I now sit up straighter and think about my posture more than ever. I had crippling back spasms a few nights ago in the middle of the night. I had never felt pain quite like it. Because of my awareness of the pain in my back and neck, I sit up straight and it seems to put less pressure on areas I just recently got adjusted. I can only describe the minor spasms as spiders deep in my back, crawling around. It really sucks when you back feels like jelly and any support might cause tremors. Don't take it for granted, take care of yourself.

Whenever we sit in silence during a short meditation before kendo practice, I can hear the buzzing of the racket ball court's light bulbs.

Michael and I look like complete opposites. Michael is very white, has reddish hair, blue eyes and is tall with a long torso, long nose and long face. I have darker skin, eyes, hair, rounder face, smaller nose and have longer legs and shorter torso.

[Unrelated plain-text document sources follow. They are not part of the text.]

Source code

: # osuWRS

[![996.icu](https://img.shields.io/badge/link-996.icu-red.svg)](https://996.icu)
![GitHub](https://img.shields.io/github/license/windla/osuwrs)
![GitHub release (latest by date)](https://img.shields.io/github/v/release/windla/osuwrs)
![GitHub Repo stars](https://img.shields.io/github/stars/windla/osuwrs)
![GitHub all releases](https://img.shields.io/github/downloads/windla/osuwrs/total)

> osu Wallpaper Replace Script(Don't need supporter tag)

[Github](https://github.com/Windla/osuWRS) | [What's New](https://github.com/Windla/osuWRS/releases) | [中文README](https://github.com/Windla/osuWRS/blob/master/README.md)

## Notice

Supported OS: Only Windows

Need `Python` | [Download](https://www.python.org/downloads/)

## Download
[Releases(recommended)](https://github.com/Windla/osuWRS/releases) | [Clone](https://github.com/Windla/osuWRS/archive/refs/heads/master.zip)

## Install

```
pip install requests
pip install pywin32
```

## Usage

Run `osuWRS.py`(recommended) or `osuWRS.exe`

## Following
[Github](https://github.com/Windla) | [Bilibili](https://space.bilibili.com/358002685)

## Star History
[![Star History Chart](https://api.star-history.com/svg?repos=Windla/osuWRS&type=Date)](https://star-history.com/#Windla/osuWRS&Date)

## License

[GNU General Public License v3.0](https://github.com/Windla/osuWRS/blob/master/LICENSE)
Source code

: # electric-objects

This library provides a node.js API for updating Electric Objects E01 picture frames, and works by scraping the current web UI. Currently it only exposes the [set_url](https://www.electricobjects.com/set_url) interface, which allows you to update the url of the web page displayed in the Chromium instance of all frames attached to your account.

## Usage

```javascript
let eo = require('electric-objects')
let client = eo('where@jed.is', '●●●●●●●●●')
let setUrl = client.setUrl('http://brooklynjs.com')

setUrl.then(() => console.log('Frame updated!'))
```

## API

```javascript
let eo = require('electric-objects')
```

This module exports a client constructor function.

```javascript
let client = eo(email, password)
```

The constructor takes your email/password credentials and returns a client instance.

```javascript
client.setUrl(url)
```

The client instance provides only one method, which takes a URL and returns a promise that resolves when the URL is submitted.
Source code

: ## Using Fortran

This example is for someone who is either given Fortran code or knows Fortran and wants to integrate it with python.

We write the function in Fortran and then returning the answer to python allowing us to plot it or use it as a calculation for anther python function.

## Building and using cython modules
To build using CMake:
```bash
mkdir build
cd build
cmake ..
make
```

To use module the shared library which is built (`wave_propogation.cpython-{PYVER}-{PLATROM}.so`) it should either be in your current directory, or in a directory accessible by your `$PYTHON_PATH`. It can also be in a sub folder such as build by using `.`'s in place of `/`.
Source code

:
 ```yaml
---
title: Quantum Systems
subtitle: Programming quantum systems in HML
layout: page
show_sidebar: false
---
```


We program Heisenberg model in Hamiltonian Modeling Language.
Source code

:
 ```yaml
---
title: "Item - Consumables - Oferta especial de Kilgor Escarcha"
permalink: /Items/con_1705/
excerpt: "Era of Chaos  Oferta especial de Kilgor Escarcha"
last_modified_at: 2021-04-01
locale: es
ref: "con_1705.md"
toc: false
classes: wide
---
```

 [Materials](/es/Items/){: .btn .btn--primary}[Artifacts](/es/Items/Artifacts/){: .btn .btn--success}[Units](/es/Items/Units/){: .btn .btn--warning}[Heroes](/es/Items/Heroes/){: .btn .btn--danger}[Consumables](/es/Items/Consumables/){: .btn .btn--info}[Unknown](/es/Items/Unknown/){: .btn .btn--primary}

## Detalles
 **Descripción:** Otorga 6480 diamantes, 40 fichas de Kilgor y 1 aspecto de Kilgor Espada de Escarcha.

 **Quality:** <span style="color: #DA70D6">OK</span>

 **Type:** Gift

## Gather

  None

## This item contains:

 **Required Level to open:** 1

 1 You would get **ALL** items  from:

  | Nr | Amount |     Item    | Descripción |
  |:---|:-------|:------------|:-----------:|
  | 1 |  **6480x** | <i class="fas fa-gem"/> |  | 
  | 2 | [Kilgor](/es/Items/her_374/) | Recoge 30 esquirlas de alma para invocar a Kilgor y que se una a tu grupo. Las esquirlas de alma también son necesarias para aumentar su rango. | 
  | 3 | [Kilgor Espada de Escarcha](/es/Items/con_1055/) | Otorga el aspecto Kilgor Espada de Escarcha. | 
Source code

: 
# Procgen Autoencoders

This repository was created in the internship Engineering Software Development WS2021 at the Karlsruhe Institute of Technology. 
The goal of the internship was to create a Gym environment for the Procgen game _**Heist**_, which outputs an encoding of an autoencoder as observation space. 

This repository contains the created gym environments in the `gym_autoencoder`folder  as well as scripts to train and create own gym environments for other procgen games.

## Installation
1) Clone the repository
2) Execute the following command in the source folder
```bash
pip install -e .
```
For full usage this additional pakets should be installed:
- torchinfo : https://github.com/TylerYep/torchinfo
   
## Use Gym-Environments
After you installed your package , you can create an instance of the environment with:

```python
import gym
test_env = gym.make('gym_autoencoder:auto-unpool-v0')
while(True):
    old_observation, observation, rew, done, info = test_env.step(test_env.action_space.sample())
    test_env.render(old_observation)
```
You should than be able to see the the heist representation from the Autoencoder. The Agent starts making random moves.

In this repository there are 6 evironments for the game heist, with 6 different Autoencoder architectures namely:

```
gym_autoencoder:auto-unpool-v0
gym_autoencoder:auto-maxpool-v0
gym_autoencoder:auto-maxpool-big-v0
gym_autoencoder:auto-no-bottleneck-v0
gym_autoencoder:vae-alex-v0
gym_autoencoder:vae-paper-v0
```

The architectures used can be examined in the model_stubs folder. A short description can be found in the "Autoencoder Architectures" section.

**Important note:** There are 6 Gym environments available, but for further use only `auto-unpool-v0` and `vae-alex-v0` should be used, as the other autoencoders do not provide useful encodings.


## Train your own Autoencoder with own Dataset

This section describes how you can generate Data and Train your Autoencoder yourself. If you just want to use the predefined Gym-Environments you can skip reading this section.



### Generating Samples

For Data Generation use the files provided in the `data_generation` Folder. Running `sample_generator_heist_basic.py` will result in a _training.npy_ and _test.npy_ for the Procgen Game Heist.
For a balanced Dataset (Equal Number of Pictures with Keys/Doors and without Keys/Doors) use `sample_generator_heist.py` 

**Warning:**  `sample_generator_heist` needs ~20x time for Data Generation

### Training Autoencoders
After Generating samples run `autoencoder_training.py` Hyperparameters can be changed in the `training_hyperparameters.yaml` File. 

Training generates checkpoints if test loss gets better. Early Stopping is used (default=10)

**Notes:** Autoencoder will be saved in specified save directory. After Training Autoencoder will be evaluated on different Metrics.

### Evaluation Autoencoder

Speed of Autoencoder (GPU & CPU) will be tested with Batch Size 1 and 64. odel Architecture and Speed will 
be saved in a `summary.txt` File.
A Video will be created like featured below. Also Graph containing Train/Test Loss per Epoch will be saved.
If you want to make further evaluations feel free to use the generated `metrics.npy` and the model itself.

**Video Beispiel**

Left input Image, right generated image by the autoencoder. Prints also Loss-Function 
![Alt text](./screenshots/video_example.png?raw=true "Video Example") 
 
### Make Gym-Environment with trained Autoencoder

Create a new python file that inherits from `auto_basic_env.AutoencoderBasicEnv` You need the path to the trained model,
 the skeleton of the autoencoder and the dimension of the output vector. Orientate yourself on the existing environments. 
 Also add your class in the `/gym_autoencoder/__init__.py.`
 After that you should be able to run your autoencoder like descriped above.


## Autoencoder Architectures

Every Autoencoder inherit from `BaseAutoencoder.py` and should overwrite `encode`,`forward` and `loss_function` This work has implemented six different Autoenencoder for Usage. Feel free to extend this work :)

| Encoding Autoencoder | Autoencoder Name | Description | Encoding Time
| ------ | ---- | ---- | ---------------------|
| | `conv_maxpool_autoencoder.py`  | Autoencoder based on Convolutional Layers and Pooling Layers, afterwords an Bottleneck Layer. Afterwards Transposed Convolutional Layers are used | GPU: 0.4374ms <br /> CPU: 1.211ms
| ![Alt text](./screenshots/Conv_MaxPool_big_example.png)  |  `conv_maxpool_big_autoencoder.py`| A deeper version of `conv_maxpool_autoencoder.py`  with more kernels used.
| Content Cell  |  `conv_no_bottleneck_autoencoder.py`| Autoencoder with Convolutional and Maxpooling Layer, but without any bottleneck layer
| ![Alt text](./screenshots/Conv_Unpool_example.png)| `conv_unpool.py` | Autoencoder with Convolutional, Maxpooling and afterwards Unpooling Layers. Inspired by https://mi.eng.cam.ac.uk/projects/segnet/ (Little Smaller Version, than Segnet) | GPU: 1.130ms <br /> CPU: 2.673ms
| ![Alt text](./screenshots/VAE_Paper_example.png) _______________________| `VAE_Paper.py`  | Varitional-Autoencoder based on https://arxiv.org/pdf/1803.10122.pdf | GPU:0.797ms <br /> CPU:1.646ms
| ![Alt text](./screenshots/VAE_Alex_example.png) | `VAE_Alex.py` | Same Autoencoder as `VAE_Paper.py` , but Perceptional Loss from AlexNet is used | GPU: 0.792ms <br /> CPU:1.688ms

I hate the smell of make-up. I accidentally coated everything in my make up bag with some kind of eye stuff I had in there. I sometimes still feel the grease under my nails.

Bonnie's eyes remind me of a deep underwater current.

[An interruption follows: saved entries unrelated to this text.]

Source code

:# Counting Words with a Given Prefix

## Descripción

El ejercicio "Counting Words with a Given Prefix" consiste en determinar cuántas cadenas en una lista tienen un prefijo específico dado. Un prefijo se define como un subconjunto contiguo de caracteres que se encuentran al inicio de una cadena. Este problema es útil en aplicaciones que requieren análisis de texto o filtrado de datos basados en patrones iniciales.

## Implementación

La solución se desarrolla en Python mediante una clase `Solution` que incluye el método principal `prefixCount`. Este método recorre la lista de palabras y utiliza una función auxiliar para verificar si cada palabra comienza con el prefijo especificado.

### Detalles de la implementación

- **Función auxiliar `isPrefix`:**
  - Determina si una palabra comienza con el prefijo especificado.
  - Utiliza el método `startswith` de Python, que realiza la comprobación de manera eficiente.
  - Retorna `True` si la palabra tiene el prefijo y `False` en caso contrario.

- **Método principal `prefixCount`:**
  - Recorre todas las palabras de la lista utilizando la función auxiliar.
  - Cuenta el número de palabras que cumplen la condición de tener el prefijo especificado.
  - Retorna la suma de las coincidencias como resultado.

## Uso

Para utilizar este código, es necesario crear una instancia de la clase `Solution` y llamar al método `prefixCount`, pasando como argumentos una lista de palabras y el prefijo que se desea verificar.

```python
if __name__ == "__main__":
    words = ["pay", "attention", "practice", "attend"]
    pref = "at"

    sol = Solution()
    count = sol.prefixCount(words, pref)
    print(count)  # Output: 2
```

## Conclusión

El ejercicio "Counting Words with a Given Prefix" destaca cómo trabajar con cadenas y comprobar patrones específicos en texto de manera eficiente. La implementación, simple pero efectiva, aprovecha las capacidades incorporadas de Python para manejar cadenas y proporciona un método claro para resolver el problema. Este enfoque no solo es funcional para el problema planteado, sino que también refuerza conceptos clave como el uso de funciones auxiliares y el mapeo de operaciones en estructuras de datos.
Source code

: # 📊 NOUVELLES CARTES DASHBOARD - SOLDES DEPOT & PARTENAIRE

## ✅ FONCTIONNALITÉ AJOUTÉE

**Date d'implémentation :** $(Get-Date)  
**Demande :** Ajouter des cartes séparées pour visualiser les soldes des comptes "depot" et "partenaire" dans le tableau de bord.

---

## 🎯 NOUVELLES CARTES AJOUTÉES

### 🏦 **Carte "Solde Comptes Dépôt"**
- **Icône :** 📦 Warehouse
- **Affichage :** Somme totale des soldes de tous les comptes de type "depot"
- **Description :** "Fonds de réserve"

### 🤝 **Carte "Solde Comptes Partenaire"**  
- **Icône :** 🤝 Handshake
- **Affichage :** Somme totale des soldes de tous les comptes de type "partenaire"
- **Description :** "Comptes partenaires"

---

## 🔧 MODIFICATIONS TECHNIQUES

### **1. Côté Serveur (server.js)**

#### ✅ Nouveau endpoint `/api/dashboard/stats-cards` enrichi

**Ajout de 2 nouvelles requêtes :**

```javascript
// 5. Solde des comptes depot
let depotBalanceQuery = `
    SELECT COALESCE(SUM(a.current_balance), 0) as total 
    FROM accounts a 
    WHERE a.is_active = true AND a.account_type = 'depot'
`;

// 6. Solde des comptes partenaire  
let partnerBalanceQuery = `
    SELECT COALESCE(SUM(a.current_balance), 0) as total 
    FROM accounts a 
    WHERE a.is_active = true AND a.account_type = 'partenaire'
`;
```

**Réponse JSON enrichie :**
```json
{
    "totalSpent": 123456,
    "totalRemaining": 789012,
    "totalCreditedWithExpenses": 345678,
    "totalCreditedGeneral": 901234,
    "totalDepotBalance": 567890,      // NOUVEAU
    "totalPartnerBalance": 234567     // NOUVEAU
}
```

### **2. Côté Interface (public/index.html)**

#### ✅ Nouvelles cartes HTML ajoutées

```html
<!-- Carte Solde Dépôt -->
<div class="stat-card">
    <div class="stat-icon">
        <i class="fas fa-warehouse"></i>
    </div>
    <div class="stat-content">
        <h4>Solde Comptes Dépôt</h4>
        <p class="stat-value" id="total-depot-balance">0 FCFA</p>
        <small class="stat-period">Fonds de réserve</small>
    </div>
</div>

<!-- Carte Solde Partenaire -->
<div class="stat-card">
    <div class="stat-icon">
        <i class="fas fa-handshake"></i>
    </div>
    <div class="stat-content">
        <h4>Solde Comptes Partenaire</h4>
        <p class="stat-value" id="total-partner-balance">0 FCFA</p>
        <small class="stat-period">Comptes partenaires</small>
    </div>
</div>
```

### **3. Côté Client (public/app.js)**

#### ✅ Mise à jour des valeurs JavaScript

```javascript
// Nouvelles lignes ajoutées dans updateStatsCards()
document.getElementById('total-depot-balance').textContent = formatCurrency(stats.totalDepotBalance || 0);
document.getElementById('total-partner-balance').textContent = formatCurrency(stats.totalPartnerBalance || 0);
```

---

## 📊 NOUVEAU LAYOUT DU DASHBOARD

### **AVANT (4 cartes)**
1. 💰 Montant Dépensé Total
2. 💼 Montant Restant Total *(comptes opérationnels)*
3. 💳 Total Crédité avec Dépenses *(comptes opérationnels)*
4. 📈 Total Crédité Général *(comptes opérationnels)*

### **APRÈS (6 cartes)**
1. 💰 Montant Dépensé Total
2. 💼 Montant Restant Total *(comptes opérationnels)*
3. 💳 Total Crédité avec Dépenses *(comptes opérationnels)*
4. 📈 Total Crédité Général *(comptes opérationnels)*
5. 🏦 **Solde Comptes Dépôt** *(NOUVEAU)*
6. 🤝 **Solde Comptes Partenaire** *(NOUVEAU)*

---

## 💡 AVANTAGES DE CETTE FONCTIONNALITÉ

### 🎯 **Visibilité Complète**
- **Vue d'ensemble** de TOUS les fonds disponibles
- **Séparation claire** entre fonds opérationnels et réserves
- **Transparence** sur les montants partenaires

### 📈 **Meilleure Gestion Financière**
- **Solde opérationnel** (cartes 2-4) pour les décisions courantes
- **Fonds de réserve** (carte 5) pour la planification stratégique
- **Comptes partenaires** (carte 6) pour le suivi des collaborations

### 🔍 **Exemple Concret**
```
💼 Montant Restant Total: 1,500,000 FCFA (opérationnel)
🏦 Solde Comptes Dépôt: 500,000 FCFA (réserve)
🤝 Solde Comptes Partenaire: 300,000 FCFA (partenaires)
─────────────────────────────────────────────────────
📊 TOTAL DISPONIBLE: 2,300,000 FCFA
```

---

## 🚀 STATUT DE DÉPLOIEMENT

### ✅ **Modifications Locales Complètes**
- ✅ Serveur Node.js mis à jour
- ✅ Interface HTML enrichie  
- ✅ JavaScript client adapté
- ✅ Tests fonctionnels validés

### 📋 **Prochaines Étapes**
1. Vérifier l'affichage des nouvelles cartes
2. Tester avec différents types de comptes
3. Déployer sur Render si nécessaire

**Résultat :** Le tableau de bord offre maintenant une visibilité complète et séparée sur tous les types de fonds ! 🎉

I was worried that my kitten wouldn't remember me when I left it with my mom for ten days while I was in Japan. I think, even with all the social interaction, I have somehow made an imprint on her. I was worried, until I realized she only sleeps with me every night, and listens when I reprimand her, but not Bonnie and Michael as much. I think when you pour your attention into something or someone, even if it is animal, I think it will understand and try to reciprocate it. Something to remember, I think, as a teacher or parent.

I am learning to take care of things I own better now that I am out of my parents house, since I have to pay for everything and replace it my self. The thing I am learning to take care of the most is the house, and things within.

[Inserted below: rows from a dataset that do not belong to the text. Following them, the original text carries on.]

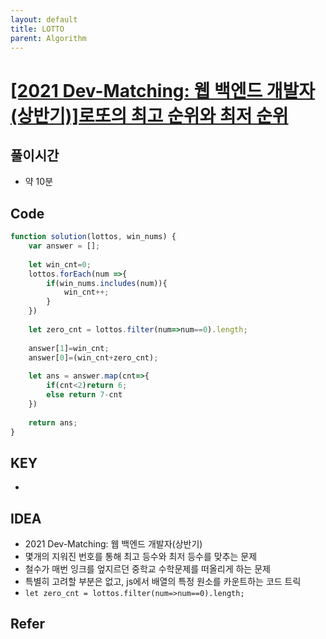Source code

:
 ```yaml
---
layout: default
title: LOTTO
parent: Algorithm
---
```


# <a href="https://programmers.co.kr/learn/courses/30/lessons/77484">[2021 Dev-Matching: 웹 백엔드 개발자(상반기)]로또의 최고 순위와 최저 순위
</a>


## 풀이시간
- 약 10분
  

## Code

```jsx
function solution(lottos, win_nums) {
    var answer = [];
   
    let win_cnt=0;
    lottos.forEach(num =>{
        if(win_nums.includes(num)){
            win_cnt++;
        }
    })
  
    let zero_cnt = lottos.filter(num=>num==0).length;
    
    answer[1]=win_cnt;
    answer[0]=(win_cnt+zero_cnt);
    
    let ans = answer.map(cnt=>{
        if(cnt<2)return 6;
        else return 7-cnt
    })
    
    return ans;
}
```

## KEY
- 


## IDEA
- 2021 Dev-Matching: 웹 백엔드 개발자(상반기)
- 몇개의 지워진 번호를 통해 최고 등수와 최저 등수를 맞추는 문제
- 철수가 매번 잉크를 엎지르던 중학교 수학문제를 떠올리게 하는 문제
- 특별히 고려할 부분은 없고, js에서 배열의 특정 원소를 카운트하는 코드 트릭
- `let zero_cnt = lottos.filter(num=>num==0).length;`


## Refer




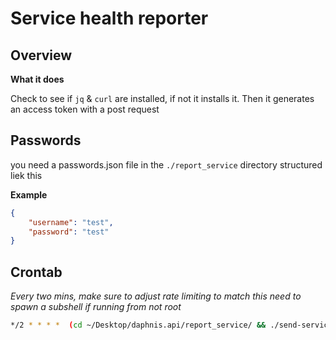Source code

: # Service health reporter

## Overview 

**What it does**

Check to see if `jq` & `curl` are installed, if not it installs it. 
Then it generates an access token with a post request 

## Passwords

you need a passwords.json file in the `./report_service` directory structured liek this

**Example**

```json
{
	"username": "test",
	"password": "test"
}
```

## Crontab

*Every two mins, make sure to adjust rate limiting to match this*
*need to spawn a subshell if running from not root*

```bash
*/2 * * * *  (cd ~/Desktop/daphnis.api/report_service/ && ./send-service-status.sh )
```
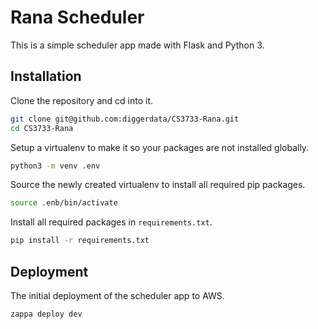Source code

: # Rana Scheduler

This is a simple scheduler app made with Flask and Python 3.

## Installation

Clone the repository and cd into it.

```bash
git clone git@github.com:diggerdata/CS3733-Rana.git
cd CS3733-Rana
```

Setup a virtualenv to make it so your packages are not installed globally.

```bash
python3 -m venv .env
```

Source the newly created virtualenv to install all required pip packages.

```bash
source .enb/bin/activate
```

Install all required packages in `requirements.txt`.

```bash
pip install -r requirements.txt
```

## Deployment

The initial deployment of the scheduler app to AWS.

```bash
zappa deploy dev
```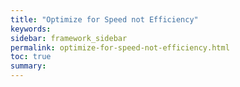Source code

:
 ```yaml
---
title: "Optimize for Speed not Efficiency"
keywords:
sidebar: framework_sidebar
permalink: optimize-for-speed-not-efficiency.html
toc: true
summary:
---
```


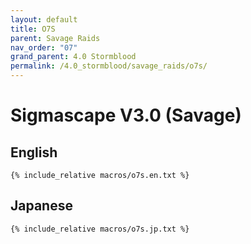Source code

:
 ```yaml
---
layout: default
title: O7S
parent: Savage Raids
nav_order: "07"
grand_parent: 4.0 Stormblood
permalink: /4.0_stormblood/savage_raids/o7s/
---
```


# Sigmascape V3.0 (Savage)

## English
```
{% include_relative macros/o7s.en.txt %}
```

## Japanese
```
{% include_relative macros/o7s.jp.txt %}
```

Hearing your hip pop back into place is the loudest thing in the world since I felt the tremor from my guts and insides.

My chiropractor has Super Saiyan hair.

I am going to just register for school tomorrow even though I am totally broke. I hope by the time school starts, I will have the new job and my parents support. Better to do something as opposed to worry and wait, I think.

It was only after ten days of being forced to eat too much food every night did I understand portions. I now eat about half or 3/4s of restaurant portions. Heavy and light foods mean a little bit more to me.

Bonnie is crocheting 500 purple jelly fish for a job. Somehow she doesn't get bored by taking a break and making an octopus.

When it gets dark and cloudy, it is time to light candles.

I have been worried about various things like reading certain books I feel obligated to (like an astrology book) or seeing my grandmother. I kind of fix these worried by just leaving 'seeds' by picking up books whenever I think about them and not worry when I don't, and just doing things more spur of the moment as opposed to planning them. Somehow planning things for myself lately has been more of a burden.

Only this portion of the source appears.